Collected data =>
+ + + +
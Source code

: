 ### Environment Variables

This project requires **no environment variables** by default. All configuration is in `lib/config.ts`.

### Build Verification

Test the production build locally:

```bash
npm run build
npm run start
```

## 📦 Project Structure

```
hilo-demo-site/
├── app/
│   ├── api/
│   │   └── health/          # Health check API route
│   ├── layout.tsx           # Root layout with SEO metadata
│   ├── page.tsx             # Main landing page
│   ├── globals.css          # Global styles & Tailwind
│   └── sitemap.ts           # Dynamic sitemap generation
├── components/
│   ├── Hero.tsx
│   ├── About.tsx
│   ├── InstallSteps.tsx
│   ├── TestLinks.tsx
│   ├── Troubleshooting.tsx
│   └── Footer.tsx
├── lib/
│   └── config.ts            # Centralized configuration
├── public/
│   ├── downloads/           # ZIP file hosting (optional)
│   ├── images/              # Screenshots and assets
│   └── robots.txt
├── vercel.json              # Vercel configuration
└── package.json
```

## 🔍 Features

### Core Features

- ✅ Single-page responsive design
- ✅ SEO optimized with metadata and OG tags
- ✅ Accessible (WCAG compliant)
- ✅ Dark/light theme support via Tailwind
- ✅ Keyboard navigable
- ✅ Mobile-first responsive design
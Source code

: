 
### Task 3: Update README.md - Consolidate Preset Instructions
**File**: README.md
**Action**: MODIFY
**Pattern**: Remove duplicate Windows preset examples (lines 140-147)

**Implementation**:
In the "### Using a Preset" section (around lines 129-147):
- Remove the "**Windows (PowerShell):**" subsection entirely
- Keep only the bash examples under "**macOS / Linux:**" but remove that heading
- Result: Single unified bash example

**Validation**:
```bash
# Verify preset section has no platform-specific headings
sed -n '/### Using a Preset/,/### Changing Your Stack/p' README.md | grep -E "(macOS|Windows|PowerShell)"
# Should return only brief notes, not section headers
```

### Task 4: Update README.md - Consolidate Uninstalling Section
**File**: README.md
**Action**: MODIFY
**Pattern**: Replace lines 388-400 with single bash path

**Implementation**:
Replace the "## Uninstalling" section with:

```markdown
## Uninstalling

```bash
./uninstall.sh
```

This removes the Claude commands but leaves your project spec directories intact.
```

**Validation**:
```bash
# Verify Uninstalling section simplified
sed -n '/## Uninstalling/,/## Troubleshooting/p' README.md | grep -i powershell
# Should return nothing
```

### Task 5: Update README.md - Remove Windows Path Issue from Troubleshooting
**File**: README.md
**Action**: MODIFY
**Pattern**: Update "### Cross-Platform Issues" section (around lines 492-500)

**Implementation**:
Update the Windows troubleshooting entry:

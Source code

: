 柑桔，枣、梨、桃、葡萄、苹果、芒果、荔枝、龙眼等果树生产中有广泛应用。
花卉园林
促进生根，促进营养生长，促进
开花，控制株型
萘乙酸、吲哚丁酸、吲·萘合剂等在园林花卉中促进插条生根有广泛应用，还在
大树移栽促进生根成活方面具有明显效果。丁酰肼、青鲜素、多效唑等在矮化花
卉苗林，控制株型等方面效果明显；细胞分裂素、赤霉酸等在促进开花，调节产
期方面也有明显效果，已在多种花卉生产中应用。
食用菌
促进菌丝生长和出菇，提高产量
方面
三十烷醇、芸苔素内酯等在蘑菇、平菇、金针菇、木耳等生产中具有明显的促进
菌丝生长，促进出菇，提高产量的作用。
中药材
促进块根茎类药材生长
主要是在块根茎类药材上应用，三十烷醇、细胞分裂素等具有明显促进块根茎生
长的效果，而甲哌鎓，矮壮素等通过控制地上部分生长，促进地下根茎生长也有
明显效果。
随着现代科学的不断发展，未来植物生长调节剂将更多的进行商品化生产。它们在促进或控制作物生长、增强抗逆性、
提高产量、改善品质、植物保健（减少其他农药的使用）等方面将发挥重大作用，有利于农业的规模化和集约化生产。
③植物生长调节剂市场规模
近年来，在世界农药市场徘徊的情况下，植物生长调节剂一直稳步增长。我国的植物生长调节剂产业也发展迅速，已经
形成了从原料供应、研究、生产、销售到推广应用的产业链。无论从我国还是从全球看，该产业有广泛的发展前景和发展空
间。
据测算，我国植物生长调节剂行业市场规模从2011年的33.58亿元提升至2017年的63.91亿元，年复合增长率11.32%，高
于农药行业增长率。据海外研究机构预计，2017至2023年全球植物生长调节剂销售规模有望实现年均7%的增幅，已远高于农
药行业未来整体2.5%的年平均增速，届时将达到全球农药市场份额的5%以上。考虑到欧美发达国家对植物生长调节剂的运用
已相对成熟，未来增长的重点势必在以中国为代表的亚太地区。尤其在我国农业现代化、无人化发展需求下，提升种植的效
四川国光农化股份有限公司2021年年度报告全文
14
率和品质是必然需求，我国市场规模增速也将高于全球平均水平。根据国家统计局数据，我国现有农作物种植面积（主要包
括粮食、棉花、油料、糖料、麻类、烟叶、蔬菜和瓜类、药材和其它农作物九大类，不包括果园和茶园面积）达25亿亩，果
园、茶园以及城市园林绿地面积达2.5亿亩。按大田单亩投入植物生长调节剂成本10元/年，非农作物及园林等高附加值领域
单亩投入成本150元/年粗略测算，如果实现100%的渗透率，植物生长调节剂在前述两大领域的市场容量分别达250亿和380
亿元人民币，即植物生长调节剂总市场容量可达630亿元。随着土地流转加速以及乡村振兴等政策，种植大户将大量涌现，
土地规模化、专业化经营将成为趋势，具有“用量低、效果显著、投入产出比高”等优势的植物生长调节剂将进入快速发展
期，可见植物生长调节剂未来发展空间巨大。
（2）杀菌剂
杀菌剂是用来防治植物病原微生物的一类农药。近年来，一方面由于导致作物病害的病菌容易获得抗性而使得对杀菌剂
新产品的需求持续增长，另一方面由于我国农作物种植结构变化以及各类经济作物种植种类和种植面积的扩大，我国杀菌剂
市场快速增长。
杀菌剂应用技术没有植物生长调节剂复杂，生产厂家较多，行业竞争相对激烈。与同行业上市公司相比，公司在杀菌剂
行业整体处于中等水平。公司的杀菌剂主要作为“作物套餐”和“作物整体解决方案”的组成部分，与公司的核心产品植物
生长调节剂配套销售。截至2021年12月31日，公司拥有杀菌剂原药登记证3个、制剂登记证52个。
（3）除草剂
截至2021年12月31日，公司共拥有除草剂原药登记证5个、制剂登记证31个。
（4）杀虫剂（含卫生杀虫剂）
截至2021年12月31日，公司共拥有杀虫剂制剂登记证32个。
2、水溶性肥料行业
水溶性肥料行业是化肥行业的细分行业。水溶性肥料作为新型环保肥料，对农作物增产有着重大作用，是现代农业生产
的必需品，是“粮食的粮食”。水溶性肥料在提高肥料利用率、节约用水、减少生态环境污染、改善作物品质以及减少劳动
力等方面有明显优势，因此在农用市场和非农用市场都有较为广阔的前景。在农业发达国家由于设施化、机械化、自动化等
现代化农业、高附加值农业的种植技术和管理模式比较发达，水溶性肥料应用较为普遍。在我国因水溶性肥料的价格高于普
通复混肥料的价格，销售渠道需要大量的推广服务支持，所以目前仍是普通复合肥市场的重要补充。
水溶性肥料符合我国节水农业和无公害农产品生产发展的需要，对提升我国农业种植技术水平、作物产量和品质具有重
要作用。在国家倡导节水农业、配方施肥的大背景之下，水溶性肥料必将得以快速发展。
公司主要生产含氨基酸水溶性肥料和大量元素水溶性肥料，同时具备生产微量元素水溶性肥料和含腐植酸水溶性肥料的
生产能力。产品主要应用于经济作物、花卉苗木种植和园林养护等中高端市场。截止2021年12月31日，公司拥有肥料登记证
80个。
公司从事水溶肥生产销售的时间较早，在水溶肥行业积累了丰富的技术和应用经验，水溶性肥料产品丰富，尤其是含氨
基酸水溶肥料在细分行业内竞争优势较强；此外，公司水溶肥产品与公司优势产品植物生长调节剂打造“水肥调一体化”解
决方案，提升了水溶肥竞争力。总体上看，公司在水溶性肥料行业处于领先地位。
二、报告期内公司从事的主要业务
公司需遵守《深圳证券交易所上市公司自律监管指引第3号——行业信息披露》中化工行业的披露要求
+ + + +
Count the lines of the entries that hold the string "Tailwind", then state that number and nothing more.

YOUR SOLUTION =>
2